Sull’indirizzo da dare alle risorse economiche ha posto l’accento Luigi Marattin, presidente della Commissione Finanze della Camera: “Il Parlamento è sovrano e può cambiare i termini della legge delega sulla riforma fiscale, ma il punto è come e all’interno di quale quadro. Alle spalle c’è un lavoro parlamentare di un anno con una larga condivisione. Si deve decidere adesso su come utilizzare gli 8 mld di euro destinati alla riduzione delle tasse e poi sui diversi decreti legislativi. Vorrei che ci fosse un accordo complessivo sistemico che valorizzi il lavoro svolto da parlamento e governo, altrimenti temo seriamente che ci troveremo a spendere queste risorse in modo disomogeneo. Con 4 o 5 interventi da 1 mld l’uno senza produrre alcun effetto macroeconomico. Le risorse – ha osservato Marattin – vanno concentrate in un’unica direzione. Riusciremo a farlo in questo bailamme che coinvolge anche l’elezione del Capo dello Stato? Il lavoro istruttorio c’è già; adesso si deve decidere con un ampio accordo politico”.

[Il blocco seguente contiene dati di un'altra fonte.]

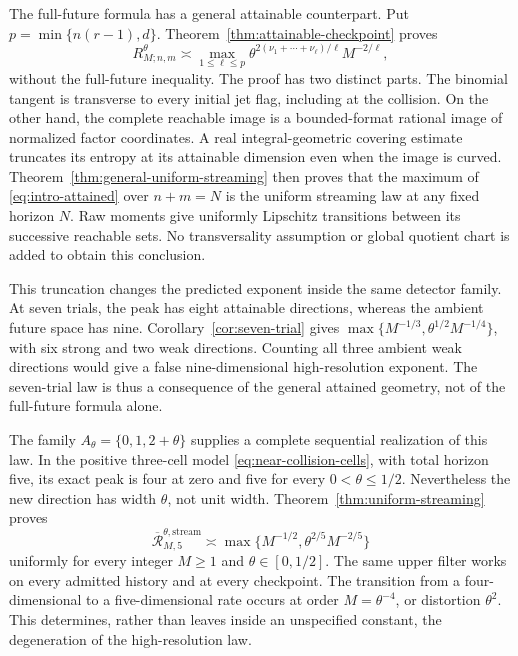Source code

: The full-future formula has a general attainable counterpart. Put
$p=\min\{n(r-1),d\}$. Theorem~\ref{thm:attainable-checkpoint} proves
\begin{equation}\label{eq:intro-attained}
 R_{M;n,m}^\theta\asymp
 \max_{1\le\ell\le p}
       \theta^{2(\nu_1+\cdots+\nu_\ell)/\ell}M^{-2/\ell},
\end{equation}
without the full-future inequality. The proof has two distinct parts.
The binomial tangent is transverse to every initial jet flag, including
at the collision. On the other hand, the complete reachable image is a
bounded-format rational image of normalized factor coordinates. A real
integral-geometric covering estimate truncates its entropy at its
attainable dimension even when the image is curved. Theorem~\ref{thm:general-uniform-streaming}
then proves that the maximum of \eqref{eq:intro-attained} over
$n+m=N$ is the uniform streaming law at any fixed horizon $N$.
Raw moments give uniformly Lipschitz transitions between its successive
reachable sets. No transversality assumption or global quotient chart
is added to obtain this conclusion.

This truncation changes the predicted exponent inside the same detector
family. At seven trials, the peak has eight attainable directions, whereas
the ambient future space has nine. Corollary~\ref{cor:seven-trial}
gives $\max\{M^{-1/3},\theta^{1/2}M^{-1/4}\}$, with six strong
and two weak directions. Counting all three ambient weak directions would
give a false nine-dimensional high-resolution exponent. The seven-trial
law is thus a consequence of the general attained geometry, not of the
full-future formula alone.

The family $A_\theta=\{0,1,2+\theta\}$ supplies a complete sequential
realization of this law. In the positive three-cell model
\eqref{eq:near-collision-cells}, with total horizon five, its exact peak
is four at zero and five for every $0<\theta\le1/2$. Nevertheless the
new direction has width $\theta$, not unit width. Theorem~\ref{thm:uniform-streaming}
proves
\begin{equation}\label{eq:intro-uniform}
 \overline{\mathcal R}_{M,5}^{\theta,\mathrm{stream}}
   \asymp \max\{M^{-1/2},\theta^{2/5}M^{-2/5}\}
\end{equation}
uniformly for every integer $M\ge1$ and $\theta\in[0,1/2]$.
The same upper filter works on every admitted history and at every
checkpoint. The transition from a four-dimensional to a five-dimensional
rate occurs at order $M=\theta^{-4}$, or distortion $\theta^2$.
This determines, rather than leaves inside an unspecified constant, the
degeneration of the high-resolution law.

Sull’impiego dei fondi europei è intervenuto anche Gilberto Pichetto Fratin, viceministro allo Sviluppo economico: “Dobbiamo riuscire a conciliare le spese che i fondi europei ci consentono con l’esigenza di realizzare grandi infrastrutture, trasporti, banda larga e ancora l’impegno sulla formazione e valorizzazione del capitale umano. Per centrare questi obiettivi abbiamo a disposizione circa 192 mld di euro più 30 di fondi complementari ai quali vanno aggiunti oltre a 80 mld di fondi ordinari e  79mld del Fondo Sviluppo e coesione. E’ una sfida che il Paese deve vincere spendendo bene questi fondi anche se la storia dell’impiego dei fondi europei da parte dell’Italia non depone bene per noi.  Un’altra gamba del contratto che abbiamo siglato con l’Europa è quella delle riforme per creare le condizioni per un’Italia più moderna e vicina all’Europa nelle regole. Bisognerà trovare una mediazione tra le diverse forze politiche che compongono questa ampia maggioranza – ha sostenuto il viceministro al Mise – , per trovare nuovi accordi su occupazione, sul fisco e su tutti i punti per i quali abbiamo gli occhi puntati dei partner europei”.
Elbano de Nuccio, presidente dell’Ordine dei dottori commercialisti e degli esperti contabili di Bari ha sottolineato la necessità di passare da una politica fiscale di sostegno a una politica fiscale di rilancio destinando le risorse a disposizione per creare un nuovo modello sistemico e non interventi spot. “L’ultima riforma vera – ha evidenziato – è stata realizzata con il decreto Visentin. Oggi quel meccanismo non funziona più. Il sistema tributario è vecchio e discriminatorio, ad esempio nei rapporti tra lavoratori autonomi e lavoratori dipendenti. A questo aggiungiamo che nel corso degli anni ci sono state centinaia di modifiche che hanno introdotto una stratificazione che rende confliggente e iniquo il sistema fiscale. Questo comporta la difficoltà di applicare le norme e, dunque, l’inefficacia delle norme stesse. Serve una semplificazione fiscale, non una mera revisione, come emerge dal testo del disegno di legge, che esplicita a parole i temi della semplificazione e della lotta all’evasione. Ma su come attuarle ci sono molte ombre e poche luci. Occorre un approccio sistemico – ha aggiunto de Nuccio – che preveda la riorganizzazione del corpus di norme fiscali, un incremento della compliance tra fisco e contribuenti e il coinvolgimento dei professionisti nei tavoli tecnici”.